Including Phenotypic Causal Networks in Genome-Wide Association Studies Using Mixed Effects Structural Equation Models

Network based statistical models accounting for putative causal relationships among multiple phenotypes can be used to infer single-nucleotide polymorphism (SNP) effect which transmitting through a given causal path in genome-wide association studies (GWAS). In GWAS with multiple phenotypes, reconstructing underlying causal structures among traits and SNPs using a single statistical framework is essential for understanding the entirety of genotype-phenotype maps. A structural equation model (SEM) can be used for such purposes. We applied SEM to GWAS (SEM-GWAS) in chickens, taking into account putative causal relationships among breast meat (BM), body weight (BW), hen-house production (HHP), and SNPs. We assessed the performance of SEM-GWAS by comparing the model results with those obtained from traditional multi-trait association analyses (MTM-GWAS). Three different putative causal path diagrams were inferred from highest posterior density (HPD) intervals of 0.75, 0.85, and 0.95 using the inductive causation algorithm. A positive path coefficient was estimated for BM → BW, and negative values were obtained for BM → HHP and BW → HHP in all implemented scenarios. Further, the application of SEM-GWAS enabled the decomposition of SNP effects into direct, indirect, and total effects, identifying whether a SNP effect is acting directly or indirectly on a given trait.
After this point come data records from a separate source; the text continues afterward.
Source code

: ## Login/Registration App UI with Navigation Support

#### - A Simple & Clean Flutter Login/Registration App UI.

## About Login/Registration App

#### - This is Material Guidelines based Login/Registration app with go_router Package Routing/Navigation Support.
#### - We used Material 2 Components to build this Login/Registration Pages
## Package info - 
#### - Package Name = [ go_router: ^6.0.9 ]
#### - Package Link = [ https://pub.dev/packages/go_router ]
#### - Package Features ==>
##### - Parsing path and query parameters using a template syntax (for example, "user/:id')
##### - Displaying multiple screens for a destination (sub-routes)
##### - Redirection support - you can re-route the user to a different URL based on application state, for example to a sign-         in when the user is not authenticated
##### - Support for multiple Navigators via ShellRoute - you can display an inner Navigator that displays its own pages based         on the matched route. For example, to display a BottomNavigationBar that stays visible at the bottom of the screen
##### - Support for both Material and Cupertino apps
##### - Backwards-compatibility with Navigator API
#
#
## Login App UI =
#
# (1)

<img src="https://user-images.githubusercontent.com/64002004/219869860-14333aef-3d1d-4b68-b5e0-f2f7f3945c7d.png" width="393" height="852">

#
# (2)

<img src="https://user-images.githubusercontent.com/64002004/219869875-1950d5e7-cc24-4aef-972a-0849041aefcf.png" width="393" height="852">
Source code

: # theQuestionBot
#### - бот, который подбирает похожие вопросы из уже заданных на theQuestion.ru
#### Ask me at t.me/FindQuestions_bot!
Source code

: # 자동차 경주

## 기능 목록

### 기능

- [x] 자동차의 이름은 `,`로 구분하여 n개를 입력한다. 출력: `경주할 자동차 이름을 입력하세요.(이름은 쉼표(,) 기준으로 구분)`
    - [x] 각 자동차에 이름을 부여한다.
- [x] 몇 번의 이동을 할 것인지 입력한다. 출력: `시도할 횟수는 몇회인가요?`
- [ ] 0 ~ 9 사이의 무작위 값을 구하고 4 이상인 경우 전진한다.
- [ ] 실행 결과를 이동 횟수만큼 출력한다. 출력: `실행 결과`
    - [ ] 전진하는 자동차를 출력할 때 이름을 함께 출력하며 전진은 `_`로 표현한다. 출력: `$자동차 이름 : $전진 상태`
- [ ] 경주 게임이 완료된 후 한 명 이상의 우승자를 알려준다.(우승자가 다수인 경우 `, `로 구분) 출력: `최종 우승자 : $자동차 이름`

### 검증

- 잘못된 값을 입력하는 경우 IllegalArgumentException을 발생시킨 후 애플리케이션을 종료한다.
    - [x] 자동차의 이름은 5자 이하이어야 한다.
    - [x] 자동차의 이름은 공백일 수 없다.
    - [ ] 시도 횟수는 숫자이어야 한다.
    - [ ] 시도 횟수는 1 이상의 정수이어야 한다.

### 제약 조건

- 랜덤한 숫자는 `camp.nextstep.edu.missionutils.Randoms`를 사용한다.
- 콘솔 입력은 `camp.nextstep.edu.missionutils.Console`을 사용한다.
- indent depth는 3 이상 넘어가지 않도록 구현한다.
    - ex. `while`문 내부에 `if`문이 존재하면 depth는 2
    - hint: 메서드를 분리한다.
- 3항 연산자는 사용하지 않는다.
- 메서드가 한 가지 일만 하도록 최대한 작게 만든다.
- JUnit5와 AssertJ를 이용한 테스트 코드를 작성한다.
In contrast, MTM-GWAS only captured overall genetic effects on traits, which is equivalent to combining the direct and indirect SNP effects from SEM-GWAS. Although MTM-GWAS and SEM-GWAS use the similar probabilistic models, we provide evidence that SEM-GWAS captures complex relationships in terms of causal meaning and mediation and delivers a more comprehensive understanding of SNP effects compared to MTM-GWAS. Our results showed that SEM-GWAS provides important insight regarding the mechanism by which identified SNPs control traits by partitioning them into direct, indirect, and total SNP effects.

[1]  Xiao-Lin Wu,et al.  Inferring causal phenotype networks using structural equation models , 2011, Genetics Selection Evolution.

[2]  P. Visscher,et al.  Common SNPs explain a large proportion of heritability for human height , 2011 .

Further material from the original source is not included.